To help prevent buckling of the stinger, a “plumb bob” is attached to the bottom of the stinger (Fig. F14). The plumb bob is simply a section of very thick walled, heavy casing. Drill collars with 8¼ and 6¾ inch OD have been used with good results. The plumb bob serves three purposes. First, it serves as a guide for the stinger as it is lowered into the borehole. A guide shoe, or bullnose, is attached to the bottom of the plumb bob to guide the bottom of the stinger through ledges or tight spots in the borehole. Second, the weight of the plumb bob helps keep the stinger in tension, thus preventing it from buckling. Third, the larger diameter and long length (tens of meters) keeps the stinger better aligned within the drilled hole.

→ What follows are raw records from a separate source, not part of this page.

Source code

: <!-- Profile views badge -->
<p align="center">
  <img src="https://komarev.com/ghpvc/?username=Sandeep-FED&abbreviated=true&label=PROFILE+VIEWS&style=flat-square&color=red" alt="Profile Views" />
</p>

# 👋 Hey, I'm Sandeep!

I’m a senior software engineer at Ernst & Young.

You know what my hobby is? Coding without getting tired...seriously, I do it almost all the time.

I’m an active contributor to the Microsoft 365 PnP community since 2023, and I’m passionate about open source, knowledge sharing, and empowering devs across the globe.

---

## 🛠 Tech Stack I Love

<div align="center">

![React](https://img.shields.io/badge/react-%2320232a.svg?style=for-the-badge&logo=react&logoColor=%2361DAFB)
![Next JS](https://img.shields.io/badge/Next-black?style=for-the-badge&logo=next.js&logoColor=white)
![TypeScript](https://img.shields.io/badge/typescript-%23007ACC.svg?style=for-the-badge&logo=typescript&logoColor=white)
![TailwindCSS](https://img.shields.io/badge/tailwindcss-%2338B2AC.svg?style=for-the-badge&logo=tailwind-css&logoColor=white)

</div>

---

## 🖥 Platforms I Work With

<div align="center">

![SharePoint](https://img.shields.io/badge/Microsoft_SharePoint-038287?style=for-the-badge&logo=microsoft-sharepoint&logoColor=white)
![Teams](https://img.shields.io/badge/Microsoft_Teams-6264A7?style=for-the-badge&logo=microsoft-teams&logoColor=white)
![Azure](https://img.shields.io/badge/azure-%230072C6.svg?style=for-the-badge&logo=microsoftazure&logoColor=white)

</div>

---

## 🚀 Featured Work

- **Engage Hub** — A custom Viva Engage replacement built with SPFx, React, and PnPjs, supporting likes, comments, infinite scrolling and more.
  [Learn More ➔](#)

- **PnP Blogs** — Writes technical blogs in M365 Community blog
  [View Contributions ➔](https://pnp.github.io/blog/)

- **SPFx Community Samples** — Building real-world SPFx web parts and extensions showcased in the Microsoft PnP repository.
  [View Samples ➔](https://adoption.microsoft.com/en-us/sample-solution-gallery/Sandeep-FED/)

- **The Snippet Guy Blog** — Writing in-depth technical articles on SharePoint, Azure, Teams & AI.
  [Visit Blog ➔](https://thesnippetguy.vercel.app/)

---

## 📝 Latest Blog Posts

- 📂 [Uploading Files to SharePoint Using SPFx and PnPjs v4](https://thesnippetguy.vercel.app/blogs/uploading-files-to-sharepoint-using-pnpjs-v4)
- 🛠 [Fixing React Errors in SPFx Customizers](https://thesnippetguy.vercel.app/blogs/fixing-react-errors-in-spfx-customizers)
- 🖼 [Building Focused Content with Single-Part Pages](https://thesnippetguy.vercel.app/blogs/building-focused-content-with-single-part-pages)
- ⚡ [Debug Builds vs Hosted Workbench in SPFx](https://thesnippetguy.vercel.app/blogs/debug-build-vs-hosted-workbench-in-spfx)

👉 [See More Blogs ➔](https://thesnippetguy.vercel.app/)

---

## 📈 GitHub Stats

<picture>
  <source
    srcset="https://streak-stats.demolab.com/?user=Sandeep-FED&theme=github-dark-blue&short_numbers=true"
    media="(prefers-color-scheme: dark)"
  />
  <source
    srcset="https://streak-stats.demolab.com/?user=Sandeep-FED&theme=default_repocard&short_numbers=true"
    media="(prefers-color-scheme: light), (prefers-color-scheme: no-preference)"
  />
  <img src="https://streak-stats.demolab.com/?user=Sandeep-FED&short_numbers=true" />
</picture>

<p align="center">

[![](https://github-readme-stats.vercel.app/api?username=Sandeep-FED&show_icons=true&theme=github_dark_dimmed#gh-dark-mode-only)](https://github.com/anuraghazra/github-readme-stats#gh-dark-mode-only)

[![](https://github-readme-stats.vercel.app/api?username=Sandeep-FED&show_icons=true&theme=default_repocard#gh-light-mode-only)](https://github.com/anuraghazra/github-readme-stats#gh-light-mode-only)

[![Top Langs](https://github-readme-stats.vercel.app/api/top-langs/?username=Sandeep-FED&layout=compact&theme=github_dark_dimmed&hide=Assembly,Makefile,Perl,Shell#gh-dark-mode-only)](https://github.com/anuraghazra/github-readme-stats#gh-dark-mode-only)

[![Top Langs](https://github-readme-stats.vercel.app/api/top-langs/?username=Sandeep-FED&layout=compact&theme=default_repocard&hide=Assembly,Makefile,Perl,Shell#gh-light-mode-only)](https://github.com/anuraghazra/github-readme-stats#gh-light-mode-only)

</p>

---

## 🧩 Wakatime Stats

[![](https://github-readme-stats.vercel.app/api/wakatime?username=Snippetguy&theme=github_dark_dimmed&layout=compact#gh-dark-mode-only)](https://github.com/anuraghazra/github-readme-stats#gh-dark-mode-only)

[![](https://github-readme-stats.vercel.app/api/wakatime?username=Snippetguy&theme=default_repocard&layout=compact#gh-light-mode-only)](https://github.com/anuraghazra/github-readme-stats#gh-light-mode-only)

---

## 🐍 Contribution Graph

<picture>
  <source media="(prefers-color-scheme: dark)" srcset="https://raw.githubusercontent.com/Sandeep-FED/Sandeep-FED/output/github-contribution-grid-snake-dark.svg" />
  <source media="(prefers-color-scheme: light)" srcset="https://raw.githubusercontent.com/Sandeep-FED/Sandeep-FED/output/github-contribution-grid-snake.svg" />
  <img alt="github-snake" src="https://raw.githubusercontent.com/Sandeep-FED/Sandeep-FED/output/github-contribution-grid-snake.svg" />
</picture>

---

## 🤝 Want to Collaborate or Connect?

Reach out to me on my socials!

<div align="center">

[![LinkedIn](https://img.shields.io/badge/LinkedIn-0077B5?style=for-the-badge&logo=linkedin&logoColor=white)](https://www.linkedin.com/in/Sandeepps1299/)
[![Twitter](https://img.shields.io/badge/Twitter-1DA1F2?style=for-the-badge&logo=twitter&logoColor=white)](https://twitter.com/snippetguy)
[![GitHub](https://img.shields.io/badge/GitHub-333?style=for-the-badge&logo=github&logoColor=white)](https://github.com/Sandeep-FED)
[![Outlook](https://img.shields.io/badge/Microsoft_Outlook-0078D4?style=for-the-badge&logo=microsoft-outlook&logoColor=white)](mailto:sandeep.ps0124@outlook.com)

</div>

CORK stinger sampling and experimental umbilicals and screens

CORK umbilicals range from electrical wiring (or cables), to individual tubes (or hoses), to single elements containing multiple tubes (Fig. F14). The umbilicals are attached in three places: (1) to the wellhead at the top, (2) to the outside of the stinger along its length, and (3) to the downhole sampling ports. The umbilicals provide a means for sampling multiple zones within the borehole for pressure measurements, collecting geochemistry or microbiological samples, and also for transmitting electrical signals from downhole sensors or hydraulic signals to seafloor sensors. The materials used in fabricating the umbilicals range from stainless steel and/or titanium tubing of various ODs, to copper wires, to Teflon lined hoses (Tefzel), and more. However, no copper wire connectors were incorporated within Expedition 336 CORKs. Pass-throughs in the packers provide for a continuous umbilical path up the stinger. The umbilicals are connected at the wellhead to various valves and sampling ports. Umbilical size is limited by its effective diameter, which is the overall diameter created when the umbilical is attached to the stinger. The effective diameter cannot be any larger than the largest stinger component and should be slightly less for protection while being lowered into the borehole. Typical umbilical maximum OD is ~1 inch.

CORK screens are used to prevent the downhole sampling ports from clogging because of particulate infiltration. Historically, two screen configurations have been used with CORKs: full annular screens and miniscreens. Full annular screens are used when it is critical that an annulus has a large contact area with the formation. Full annular screens require severing the umbilical at the screen and then making up the ends to the screen pass-throughs during deployment. In contrast, only miniscreens were installed during Expedition 336 (Fig. F15). Miniscreens are easily installed and can be positioned anywhere along the stinger, except for over packers, the plumb bob, and pipe joints. Miniscreens are typically ~1 inch in diameter and ~1 m long and are fabricated from stainless steel or titanium.